Under the amended rule, discoverable information must be relevant – not merely “reasonably calculated to lead to admissible evidence,” as before.
The amended rule also requires proportionality. Parties must now really weigh potential discovery’s importance to the issues against its costs. The new standard cuts both ways. It prevents plaintiffs from using discovery to extract a “cost of defense” settlement (especially in a small case), and checks defendants’ prying into a plaintiff’s background/finances when the yield is low.
The Advisory Committee’s Notes state that amended Rule 26(b)(1) restores the rule’s intended original proportionality focus, which had morphed into a cost-benefit analysis under Rule 26(b)(2)(iii). A case, for example, may involve a small dollar amount, but large issues of important personal or public values.

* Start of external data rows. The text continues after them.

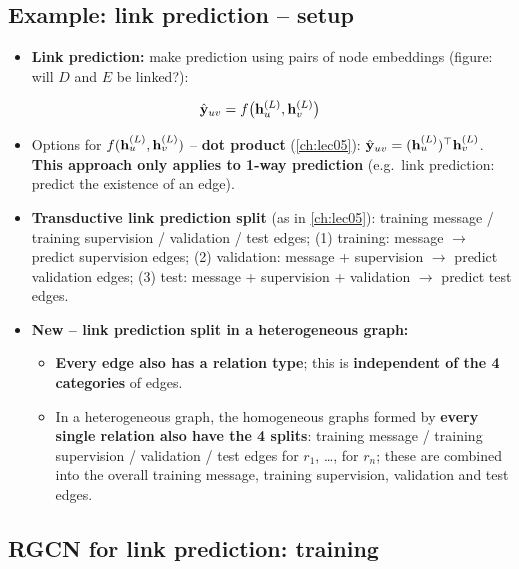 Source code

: \subsection{Example: link prediction -- setup}\label{sec:lec09-lpsetup}

\begin{itemize}
  \item \textbf{Link prediction:} make prediction using pairs of node embeddings
    (figure: will $D$ and $E$ be linked?):
\end{itemize}
\begin{equation}\label{eq:lec09-lp}
  \hat{\mathbf{y}}_{uv} = f\big(\mathbf{h}_u^{(L)}, \mathbf{h}_v^{(L)}\big)
\end{equation}
\begin{itemize}
  \item Options for $f(\mathbf{h}_u^{(L)},\mathbf{h}_v^{(L)})$ -- \textbf{dot product}
    (\cref{ch:lec05}):
    $\hat{\mathbf{y}}_{uv} = (\mathbf{h}_u^{(L)})^{\top}\mathbf{h}_v^{(L)}$. \textbf{This approach only
    applies to 1-way prediction} (e.g.\ link prediction: predict the existence of
    an edge).
  \item \textbf{Transductive link prediction split} (as in \cref{ch:lec05}):
    training message / training supervision / validation / test edges; (1)
    training: message $\to$ predict supervision edges; (2) validation: message +
    supervision $\to$ predict validation edges; (3) test: message + supervision
    + validation $\to$ predict test edges.
  \item \textbf{New -- link prediction split in a heterogeneous graph:}
    \begin{itemize}
      \item \textbf{Every edge also has a relation type}; this is
        \textbf{independent of the 4 categories} of edges.
      \item In a heterogeneous graph, the homogeneous graphs formed by
        \textbf{every single relation also have the 4 splits}: training message
        / training supervision / validation / test edges for $r_1$, \dots, for
        $r_n$; these are combined into the overall training message, training
        supervision, validation and test edges.
    \end{itemize}
\end{itemize}

\subsection{RGCN for link prediction: training}\label{sec:lec09-lptrain}

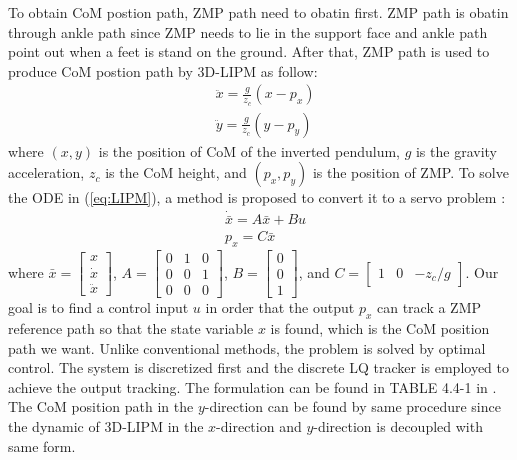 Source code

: \documentclass{ieeeaccess}
\begin{document}
To obtain CoM postion path, ZMP path need to obatin first. ZMP path is obatin through ankle path since ZMP needs to lie in the support face and ankle path point out when a feet is stand on the ground. After that, ZMP path is used to produce CoM postion path by 3D-LIPM as follow:
\begin{equation} \label{eq:LIPM}
    \begin{split}
        & \ddot{x} = \frac{g}{z_c}(x - p_x) \\
        & \ddot{y} = \frac{g}{z_c}(y - p_y)
    \end{split}
\end{equation}
where $(x,y)$ is the position of CoM of the inverted pendulum, $g$ is the gravity acceleration, $z_c$ is the CoM height, and $(p_x,p_y)$ is the position of ZMP. To solve the ODE in (\ref{eq:LIPM}), a method is proposed to convert it to a servo problem \cite{1241826}:
\begin{equation} \label{eq:output tracking}
    \begin{split}
        & \dot{\bar{x}} = A\bar{x} + Bu \\
        & p_x = C\bar{x}
    \end{split}
\end{equation}
where $\bar{x} = \begin{bmatrix}
    x \\ \dot{x} \\ \ddot{x}
\end{bmatrix}$, $A = \begin{bmatrix}
    0 & 1 & 0 \\ 0 & 0 & 1 \\ 0 & 0 & 0
\end{bmatrix}$, $B = \begin{bmatrix}
    0 \\ 0 \\ 1
\end{bmatrix}$, and $C = \begin{bmatrix}
    1 & 0 & -z_c/g
\end{bmatrix}$. Our goal is to find a control input $u$ in order that the output $p_x$ can track a ZMP reference path so that the state variable $x$ is found, which is the CoM position path we want. Unlike conventional methods, the problem is solved by optimal control. The system is discretized first and the discrete LQ tracker is employed to achieve the output tracking. The formulation can be found in TABLE 4.4-1 in \cite{lewis2012optimal}. The CoM position path in the $y$-direction can be found by same procedure since the dynamic of 3D-LIPM in the $x$-direction and $y$-direction is decoupled with same form. 
\end{document}
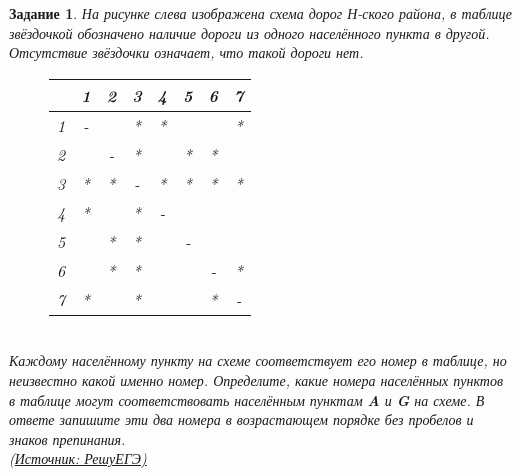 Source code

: \documentclass[12pt]{article}
\theoremstyle{problem_style}
\newtheorem{problem}{Задание}[subsection]
\begin{document}
\begin{problem}
На рисунке слева изображена схема дорог Н-ского района, в таблице звёздочкой обозначено наличие дороги из одного населённого пункта в другой. Отсутствие звёздочки означает, что такой дороги нет.
\begin{figure}[h]
    \centering
    \begin{minipage}[t!]{0.45\textwidth}
        \centering
        \begin{tabular}{|c|c|c|c|c|c|c|c|}\hline
        & 1 & 2 & 3 & 4 & 5 & 6 & 7 \\ \hline
        1 & - &  & * & * &  &  & * \\ \hline
        2 &  & - & * &  & * & * &  \\ \hline
        3 & * & * & - & * & * & * & * \\ \hline
        4 & * &  & * & - &  &  &  \\ \hline
        5 &  & * & * &  & - &  &  \\ \hline
        6 &  & * & * &  &  & - & * \\ \hline
        7 & * &  & * &  &  & * & - \\ \hline
        \end{tabular}
    \end{minipage}
    \hfill
    \begin{minipage}[t!]{0.45\textwidth}
        \centering
    \end{minipage}
\end{figure}\\
Каждому населённому пункту на схеме соответствует его номер в таблице, но неизвестно какой именно номер. Определите, какие номера населённых пунктов в таблице могут соответствовать населённым пунктам \textbf{A} и \textbf{G} на схеме. В ответе запишите эти два номера в возрастающем порядке без пробелов и знаков препинания.\\
(\href{https://inf-ege.sdamgia.ru/}{Источник: РешуЕГЭ)} %

\end{problem}
\end{document}
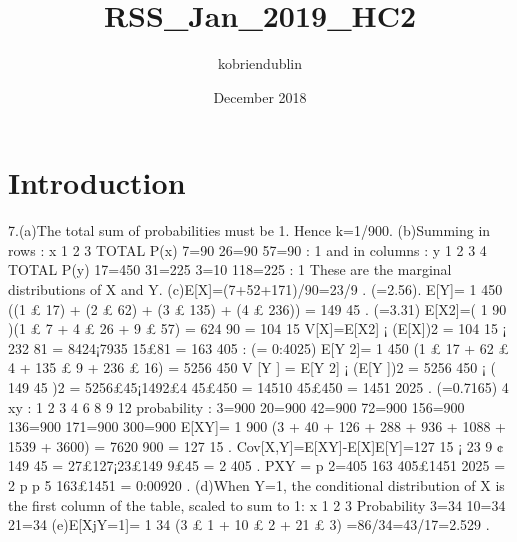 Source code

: \documentclass{article}
\title{RSS_Jan_2019_HC2}
\author{kobriendublin }
\date{December 2018}
\begin{document}
\maketitle

\section{Introduction}

7.(a)The total sum of probabilities must be 1. Hence k=1/900.
(b)Summing in rows : x 1 2 3 TOTAL
P(x) 7=90 26=90 57=90 : 1
and in columns : y 1 2 3 4 TOTAL
P(y) 17=450 31=225 3=10 118=225 : 1
These are the marginal distributions of X and Y.
(c)E[X]=(7+52+171)/90=23/9 . (=2.56).
E[Y]= 1
450 ((1 £ 17) + (2 £ 62) + (3 £ 135) + (4 £ 236)) = 149
45 . (=3.31)
E[X2]=( 1
90 )(1 £ 7 + 4 £ 26 + 9 £ 57) = 624
90 = 104
15
V[X]=E[X2] ¡ (E[X])2 = 104
15 ¡ 232
81 = 8424¡7935
15£81 = 163
405 : (= 0:4025)
E[Y 2]= 1
450 (1 £ 17 + 62 £ 4 + 135 £ 9 + 236 £ 16) = 5256
450
V [Y ] = E[Y 2] ¡ (E[Y ])2 = 5256
450 ¡ ( 149
45 )2 = 5256£45¡1492£4
45£450
= 14510
45£450 = 1451
2025 . (=0.7165)
4
xy : 1 2 3 4 6 8 9 12
probability : 3=900 20=900 42=900 72=900 156=900 136=900 171=900 300=900
E[XY]= 1
900 (3 + 40 + 126 + 288 + 936 + 1088 + 1539 + 3600) = 7620
900 = 127
15 .
Cov[X,Y]=E[XY]-E[X]E[Y]=127
15 ¡ 23
9 ¢ 149
45 = 27£127¡23£149
9£45 = 2
405 .
PXY = p 2=405
163
405£1451
2025
= 2
p
p 5
163£1451 = 0:00920 .
(d)When Y=1, the conditional distribution of X is the first column of the table, scaled to sum to
1:
x 1 2 3
Probability 3=34 10=34 21=34
(e)E[XjY=1]= 1
34 (3 £ 1 + 10 £ 2 + 21 £ 3) =86/34=43/17=2.529 .
\end{document}
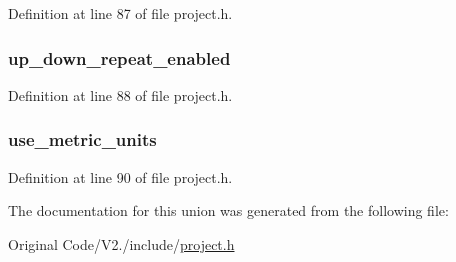 \-Definition at line 87 of file project.\-h.

\hypertarget{unions__system__flags_a47613fdc4c935cabe322cb63cac9150d}{
\subsubsection[{up\-\_\-down\-\_\-repeat\-\_\-enabled}]{ {\bf up\-\_\-down\-\_\-repeat\-\_\-enabled}}}\label{unions__system__flags_a47613fdc4c935cabe322cb63cac9150d}


\-Definition at line 88 of file project.\-h.

\hypertarget{unions__system__flags_a98d55100d4348e9980fe36505551b5d8}{
\subsubsection[{use\-\_\-metric\-\_\-units}]{ {\bf use\-\_\-metric\-\_\-units}}}\label{unions__system__flags_a98d55100d4348e9980fe36505551b5d8}


\-Definition at line 90 of file project.\-h.



\-The documentation for this union was generated from the following file\-:\begin{DoxyCompactItemize}
\item 
\-Original Code/\-V2./include/\hyperlink{project_8h}{project.\-h}\end{DoxyCompactItemize}
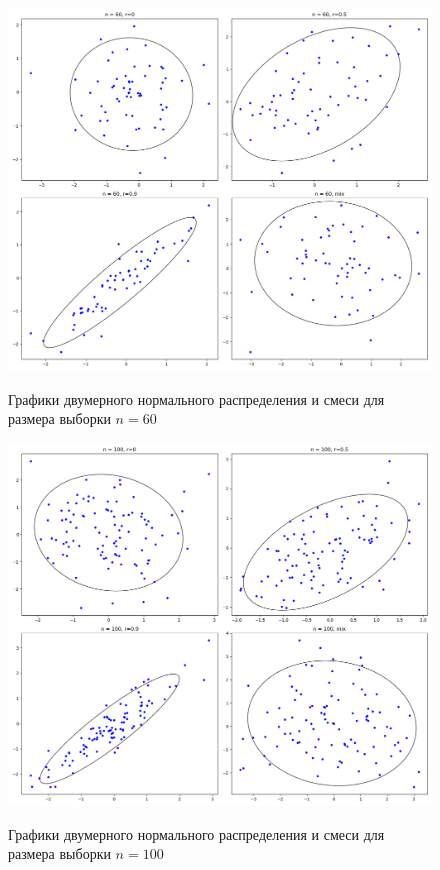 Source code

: \documentclass[a4]{article}
\begin{document}
\vspace{-10cm}
\begin{figure}[H]
    \centering
    \caption{Графики двумерного нормального распределения и смеси для размера выборки $ n =60 $ }
    \includegraphics[scale = 0.5]{ellipse_n=60.png}
    \label{fig:dis_norm_gis1}
\end{figure}

\vspace{-1cm}
\begin{figure}[H]
    \centering
    \caption{Графики двумерного нормального распределения и смеси для размера выборки $ n =100 $ }
    \includegraphics[scale = 0.5]{ellipse_n=100.png} 
    \label{fig:dis_norm_gis2}
\end{figure}
\end{document}
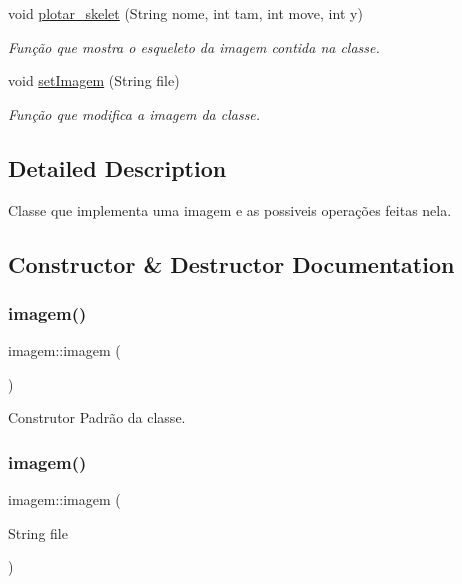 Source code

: \begin{DoxyCompactItemize}
void \mbox{\hyperlink{classimagem_a091cd2f5b8ef956115782b7931e69952}{plotar\+\_\+skelet}} (String nome, int tam, int move, int y)
\begin{DoxyCompactList}\small\item\em Função que mostra o esqueleto da imagem contida na classe. \end{DoxyCompactList}\item 
void \mbox{\hyperlink{classimagem_a19ce10f29593d2bb6b7206da49ffb7db}{set\+Imagem}} (String file)
\begin{DoxyCompactList}\small\item\em Função que modifica a imagem da classe. \end{DoxyCompactList}\end{DoxyCompactItemize}


\subsection{Detailed Description}
Classe que implementa uma imagem e as possiveis operações feitas nela. 



\subsection{Constructor \& Destructor Documentation}
\mbox{\label{classimagem_a8b9254383530c94a0cf7528eff9a4485}} 
\subsubsection{\texorpdfstring{imagem()}{imagem()}\hspace{0.1cm}{\footnotesize\ttfamily [1/2]}}
{\footnotesize\ttfamily imagem\+::imagem (\begin{DoxyParamCaption}{ }\end{DoxyParamCaption})\hspace{0.3cm}{\ttfamily [inline]}}



Construtor Padrão da classe. 

\mbox{\label{classimagem_a924786f40b91371f6b401e41eb98d924}} 
\subsubsection{\texorpdfstring{imagem()}{imagem()}\hspace{0.1cm}{\footnotesize\ttfamily [2/2]}}
{\footnotesize\ttfamily imagem\+::imagem (\begin{DoxyParamCaption}\item[{String}]{file }\end{DoxyParamCaption})}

The amended rule applies to “information asymmetry” – one party with little information and the other with lots. The burden of responding is greater on the party with more information.
The change does not approve boilerplate “proportionality” objections. The parties and court have a collective responsibility.
The Notes encourage “greater judicial involvement in the discovery process.” Litigators are often reluctant to bring discovery motions, viewing courts as disfavoring them. Aggressive discovery demands then ensue. Early motion practice may now quell these abuses.
December 1 creates a strategic opportunity. Counsel should send a standard letter to opposing counsel, at the start of every federal lawsuit, noting and applying the proportionality rule. If opposing counsel ignores your warning, bombarding your client with excessive demands, the letter will tee up a motion.
Proportionality cuts both ways. In a complex case raising important substantive issues of major financial concern, the amended rule may justify crucial, if extensive, discovery.